**Directions**:
Repeat every entry exactly as it appears.

**Exercise material**:
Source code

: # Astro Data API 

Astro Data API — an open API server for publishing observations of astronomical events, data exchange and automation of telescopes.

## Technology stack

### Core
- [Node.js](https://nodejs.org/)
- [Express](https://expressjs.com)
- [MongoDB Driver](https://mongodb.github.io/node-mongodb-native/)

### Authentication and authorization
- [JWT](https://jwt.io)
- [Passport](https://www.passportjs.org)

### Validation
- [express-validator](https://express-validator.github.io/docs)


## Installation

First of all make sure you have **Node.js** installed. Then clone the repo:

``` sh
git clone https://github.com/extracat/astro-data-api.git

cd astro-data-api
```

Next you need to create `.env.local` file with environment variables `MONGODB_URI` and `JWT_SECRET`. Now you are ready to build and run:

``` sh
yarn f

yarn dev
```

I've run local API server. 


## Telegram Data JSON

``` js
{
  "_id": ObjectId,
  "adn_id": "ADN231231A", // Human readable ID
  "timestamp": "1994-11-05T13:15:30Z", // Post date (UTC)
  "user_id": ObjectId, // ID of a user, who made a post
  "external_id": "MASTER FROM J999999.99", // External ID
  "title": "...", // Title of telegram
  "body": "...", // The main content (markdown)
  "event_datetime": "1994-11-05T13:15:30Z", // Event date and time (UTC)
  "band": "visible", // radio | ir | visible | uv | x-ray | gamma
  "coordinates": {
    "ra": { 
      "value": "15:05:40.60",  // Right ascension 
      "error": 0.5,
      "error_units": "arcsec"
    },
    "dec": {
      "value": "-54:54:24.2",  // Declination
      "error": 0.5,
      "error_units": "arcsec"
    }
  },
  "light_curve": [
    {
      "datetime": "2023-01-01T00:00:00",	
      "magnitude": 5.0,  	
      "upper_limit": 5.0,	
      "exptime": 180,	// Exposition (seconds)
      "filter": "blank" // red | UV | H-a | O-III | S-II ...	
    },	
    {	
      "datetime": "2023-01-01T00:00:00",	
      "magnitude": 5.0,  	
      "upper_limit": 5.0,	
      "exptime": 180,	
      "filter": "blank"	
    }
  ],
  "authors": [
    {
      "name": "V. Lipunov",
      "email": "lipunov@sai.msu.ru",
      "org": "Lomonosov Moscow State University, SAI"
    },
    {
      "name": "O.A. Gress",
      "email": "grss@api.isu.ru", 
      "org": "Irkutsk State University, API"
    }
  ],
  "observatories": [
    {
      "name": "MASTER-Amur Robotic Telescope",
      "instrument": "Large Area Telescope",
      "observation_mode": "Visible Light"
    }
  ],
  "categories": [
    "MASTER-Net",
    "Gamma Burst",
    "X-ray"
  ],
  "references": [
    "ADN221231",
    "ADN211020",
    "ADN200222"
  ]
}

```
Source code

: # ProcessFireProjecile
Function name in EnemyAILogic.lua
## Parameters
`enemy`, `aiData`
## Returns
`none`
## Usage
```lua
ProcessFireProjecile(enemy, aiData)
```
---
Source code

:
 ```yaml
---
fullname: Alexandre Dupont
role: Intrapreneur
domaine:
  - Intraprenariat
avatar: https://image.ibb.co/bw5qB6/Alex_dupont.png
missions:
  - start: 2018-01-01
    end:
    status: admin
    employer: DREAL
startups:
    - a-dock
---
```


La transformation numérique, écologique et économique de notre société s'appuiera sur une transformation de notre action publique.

**Reply to the exercise**:
Source code

: # Astro Data API 

Astro Data API — an open API server for publishing observations of astronomical events, data exchange and automation of telescopes.

## Technology stack

### Core
- [Node.js](https://nodejs.org/)
- [Express](https://expressjs.com)
- [MongoDB Driver](https://mongodb.github.io/node-mongodb-native/)

### Authentication and authorization
- [JWT](https://jwt.io)
- [Passport](https://www.passportjs.org)

### Validation
- [express-validator](https://express-validator.github.io/docs)


## Installation

First of all make sure you have **Node.js** installed. Then clone the repo:

``` sh
git clone https://github.com/extracat/astro-data-api.git

cd astro-data-api
```

Next you need to create `.env.local` file with environment variables `MONGODB_URI` and `JWT_SECRET`. Now you are ready to build and run:

``` sh
yarn f

yarn dev
```

I've run local API server. 


## Telegram Data JSON

``` js
{
  "_id": ObjectId,
  "adn_id": "ADN231231A", // Human readable ID
  "timestamp": "1994-11-05T13:15:30Z", // Post date (UTC)
  "user_id": ObjectId, // ID of a user, who made a post
  "external_id": "MASTER FROM J999999.99", // External ID
  "title": "...", // Title of telegram
  "body": "...", // The main content (markdown)
  "event_datetime": "1994-11-05T13:15:30Z", // Event date and time (UTC)
  "band": "visible", // radio | ir | visible | uv | x-ray | gamma
  "coordinates": {
    "ra": { 
      "value": "15:05:40.60",  // Right ascension 
      "error": 0.5,
      "error_units": "arcsec"
    },
    "dec": {
      "value": "-54:54:24.2",  // Declination
      "error": 0.5,
      "error_units": "arcsec"
    }
  },
  "light_curve": [
    {
      "datetime": "2023-01-01T00:00:00",	
      "magnitude": 5.0,  	
      "upper_limit": 5.0,	
      "exptime": 180,	// Exposition (seconds)
      "filter": "blank" // red | UV | H-a | O-III | S-II ...	
    },	
    {	
      "datetime": "2023-01-01T00:00:00",	
      "magnitude": 5.0,  	
      "upper_limit": 5.0,	
      "exptime": 180,	
      "filter": "blank"	
    }
  ],
  "authors": [
    {
      "name": "V. Lipunov",
      "email": "lipunov@sai.msu.ru",
      "org": "Lomonosov Moscow State University, SAI"
    },
    {
      "name": "O.A. Gress",
      "email": "grss@api.isu.ru", 
      "org": "Irkutsk State University, API"
    }
  ],
  "observatories": [
    {
      "name": "MASTER-Amur Robotic Telescope",
      "instrument": "Large Area Telescope",
      "observation_mode": "Visible Light"
    }
  ],
  "categories": [
    "MASTER-Net",
    "Gamma Burst",
    "X-ray"
  ],
  "references": [
    "ADN221231",
    "ADN211020",
    "ADN200222"
  ]
}

```
Source code

: # ProcessFireProjecile
Function name in EnemyAILogic.lua
## Parameters
`enemy`, `aiData`
## Returns
`none`
## Usage
```lua
ProcessFireProjecile(enemy, aiData)
```
---
Source code

:
 ```yaml
---
fullname: Alexandre Dupont
role: Intrapreneur
domaine:
  - Intraprenariat
avatar: https://image.ibb.co/bw5qB6/Alex_dupont.png
missions:
  - start: 2018-01-01
    end:
    status: admin
    employer: DREAL
startups:
    - a-dock
---
```


La transformation numérique, écologique et économique de notre société s'appuiera sur une transformation de notre action publique.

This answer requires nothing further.